While a similar behavior can be caused by memory contention on SMP machines with a larger number of processors, we do not believe this is the case on a two-processors machine. We think instead that the cause is rooted in the nature of the algorithms used: it is a known phenomenon that long query sequences are more likely to have wide regions that match favorably with the sequences stored in the database, producing long alignments. When this is the case the computing time is largely dominated by the alignment extension phase, performed by dynamic programming. If the dynamic programming code is either non parallel or not well parallelized, the multiple processors of an SMP machine will not be exploited to their fullest. On the contrary, in the DNC approach, an independent subsearch is running in parallel for each processor used, maximizing CPU usage. If this is the case the behavior found for a two-processor Intel SMP will be amplified an SMP machine with a larger number o processor, such as the Chiron Vaccines' SUN Enterprise 4500 server at IRIS, and preliminary tests confirmed this hypotheses.

1.5 Scaling Data on Protein sequences databases (NR) Top
Scaling tests for protein sequence databases have been performed using the April 23th 2001 release of the widely-used Non Redundant (NR) protein database. This database contains all the non-redundant entries coming from the GenBank coding sequence translations and from the the protein databank (PDB), SwissProt and PIR databases. It can be freely retrieved from the NCBI ftp server at ftp://ftp.ncbi.nlm.nih.gov/blast/db The released used contains 705,002 sequences; corresponding to 222,117,092 total residues for an entry average length of 315 residues. The test runs have been performed using a test set of five chimeric sequences of increasing length. The elapsed time has been measured by taking the average of the wall-clock time of ten independent runs for each query, measured by means o the Unix time utility.

A marked dependence of the scaling performance of the dncBLAST approach on query length have been found. As shown in the two following graphs the code scales very well, up to a eight processors speedup close to 7 (~85% efficiency ) for queries larger than 1000 residues, while it drops to around 4.5 (60% efficiency) for short (150 residues) query length, where speedup saturation appears to be imminent. For a 300-residues length, very close to the average protein length included in NR, a 5.5 speedup is achieved, which is still a reasonable 70% efficiency.

Up to six processors, the efficiency is higher than 70% for all queries in our test set in all the runs.

It has to be pointed out that the overhead introduced in the dncBLAST approach, mainly by the subsearch output parsing done in the data merging and normalization stage, increases with the number of subsearches performed and thus with the number of processors used. The shortest is the query length, the fastest is the search run, and thus overhead becomes progressively more important.

On the other hand, for long runs the overhead introduced remains a small fraction of the total computing time.

1.6 Scaling Data on a Nucleotide Database (GENBANK) Top
The scaling performance of dncBLAST on genome databank has been tested on a subset of the GENBANK database comprising 480708 sequences summing up to 2,439,606,762 bases for an average sequence length of 5,075. Again the test runs have been performed using a test set of five sequences of increasing length, and the elapsed time has been measured by taking the average of the wall-clock time of ten independent runs for each query. Results are reported in the following graph. This database is too large to fit into the memory of a single node: that explains the superlinear scaling appearing from the result, showing the benefit of the data partitioning implicit in the dncBLAST scheme for a large database.

2 Gromacs Porting

2.1 The Gromacs Package Top
Gromacs is a public domain package for simulating Biomolecules using Molecular Dynamics (MD) simulation [7]. It consists of a MD program together with an extended suite of programs to perform analysis and to prepare inputs for the simulation. The package is almost entirely written in ANSI-C: there are few parts written in F77 and some recently added tools are written in C++. The current version distributed is 2.0 and this is the version we installed and tested on the Linux Beowulf cluster.
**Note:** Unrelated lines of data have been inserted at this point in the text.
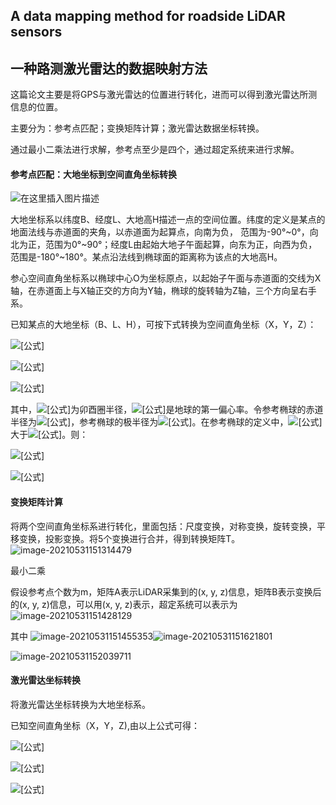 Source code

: ## A data mapping method for roadside LiDAR sensors

## 一种路测激光雷达的数据映射方法

这篇论文主要是将GPS与激光雷达的位置进行转化，进而可以得到激光雷达所测信息的位置。

主要分为：参考点匹配；变换矩阵计算；激光雷达数据坐标转换。

通过最小二乘法进行求解，参考点至少是四个，通过超定系统来进行求解。

#### 参考点匹配：大地坐标到空间直角坐标转换

![在这里插入图片描述](https://img-blog.csdnimg.cn/20190418085024305.png?x-oss-process=image/watermark,type_ZmFuZ3poZW5naGVpdGk,shadow_10,text_aHR0cHM6Ly9ibG9nLmNzZG4ubmV0L3dlaXhpbl80MzYzNzQ5MA==,size_16,color_FFFFFF,t_70)

大地坐标系以纬度B、经度L、大地高H描述一点的空间位置。纬度的定义是某点的地面法线与赤道面的夹角，以赤道面为起算点，向南为负，
范围为-90°~0°，向北为正，范围为0°~90°；经度L由起始大地子午面起算，向东为正，向西为负，范围是-180°~180°。某点沿法线到椭球面的距离称为该点的大地高H。

参心空间直角坐标系以椭球中心O为坐标原点，以起始子午面与赤道面的交线为X轴，在赤道面上与X轴正交的方向为Y轴，椭球的旋转轴为Z轴，三个方向呈右手系。

已知某点的大地坐标（B、L、H），可按下式转换为空间直角坐标（X，Y，Z）：

![[公式]](https://www.zhihu.com/equation?tex=X%3D%28N%2BH%29cosBcosL%EF%BC%881%EF%BC%89+%5C%5C)

![[公式]](https://www.zhihu.com/equation?tex=Y%3D%28N%2BH%29cosBsinL+%EF%BC%882%EF%BC%89+%5C%5C)

![[公式]](https://www.zhihu.com/equation?tex=Z%3D%28N%281-e%5E2%29%2BH%29sinB%EF%BC%883%EF%BC%89+%5C%5C)

其中，![[公式]](https://www.zhihu.com/equation?tex=N)为卯酉圈半径，![[公式]](https://www.zhihu.com/equation?tex=e)是地球的第一偏心率。令参考椭球的赤道半径为![[公式]](https://www.zhihu.com/equation?tex=a)，参考椭球的极半径为![[公式]](https://www.zhihu.com/equation?tex=b)。在参考椭球的定义中，![[公式]](https://www.zhihu.com/equation?tex=a)大于![[公式]](https://www.zhihu.com/equation?tex=b)。则：

![[公式]](https://www.zhihu.com/equation?tex=e%5E2%3D%28a%5E2-b%5E2%29%2Fa%5E2%EF%BC%884%EF%BC%89+%5C%5C)

![[公式]](https://www.zhihu.com/equation?tex=N+%3D+a%2F%281-e%5E2sin%5E2B%29%5E%7B%5Cfrac%7B1%7D%7B2%7D%7D%EF%BC%885%EF%BC%89+%5C%5C)

#### 变换矩阵计算

将两个空间直角坐标系进行转化，里面包括：尺度变换，对称变换，旋转变换，平移变换，投影变换。将5个变换进行合并，得到转换矩阵T。![image-20210531151314479](https://user-images.githubusercontent.com/71913439/123905167-622e5680-d9a4-11eb-976d-9c613a1d5ebc.png)

最小二乘

假设参考点个数为m，矩阵A表示LiDAR采集到的(x, y, z)信息，矩阵B表示变换后的(x, y, z)信息，可以用(x, y,  z)表示，超定系统可以表示为![image-20210531151428129](https://user-images.githubusercontent.com/71913439/123905548-23e56700-d9a5-11eb-9032-1a69390e245b.png)



其中
![image-20210531151455353](https://user-images.githubusercontent.com/71913439/123905412-dff26200-d9a4-11eb-963b-39b285b25ca8.png)![image-20210531151621801](https://user-images.githubusercontent.com/71913439/123905442-f00a4180-d9a4-11eb-8c6f-2339d0ed0c33.png)

![image-20210531152039711](https://user-images.githubusercontent.com/71913439/123905492-07e1c580-d9a5-11eb-8b55-05f7a06bf293.png)






#### 激光雷达坐标转换

将激光雷达坐标转换为大地坐标系。

已知空间直角坐标（X，Y，Z),由以上公式可得：

![[公式]](https://www.zhihu.com/equation?tex=tanL%3D%5Cfrac%7BY%7D%7BX%7D%EF%BC%886%EF%BC%89+%5C%5C)

![[公式]](https://www.zhihu.com/equation?tex=tanB%3D%5Cfrac%7BZ%2BNe%5E2sinB%7D%7B%28X%5E2%2BY%5E2%29%5E%7B%5Cfrac%7B1%7D%7B2%7D%7D%7D%EF%BC%887%EF%BC%89+%5C%5C)

![[公式]](https://www.zhihu.com/equation?tex=H%3D%5Cfrac%7B%28X%5E2%2BY%5E2%29%5E%5Cfrac%7B1%7D%7B2%7D%7D%7BcosB%7D-N%EF%BC%888%EF%BC%89+%5C%5C)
The MD program ( mdrun ) comes in two flavors: serial and parallel version. All the other tools are serial programs due to the fact that the times spent in these other programs are negligible with respect to the times needed to perform the MD simulation. Therefore the real core of the package is the MD engine. We now briefly discuss the parallel version of MD program.

The parallel algorithm adopted by Gromacs is the so-called "domain decomposition algorithms". In particular it uses nd a "one-dimension space decomposition" scheme for the computations of non-bonded interactions and a "particle decomposition" scheme for all the other interactions, meaning that a subset of the cartesian space, or of the particles respectively, composing the system simulated is assigned to each processor. The processors are combined in a (virtual) ring topology, meaning that each processors communicates only with its "left" and "right" neighbors. At each step all the neighboring processors exchange information among them in order to have up-to date data to work on the next step.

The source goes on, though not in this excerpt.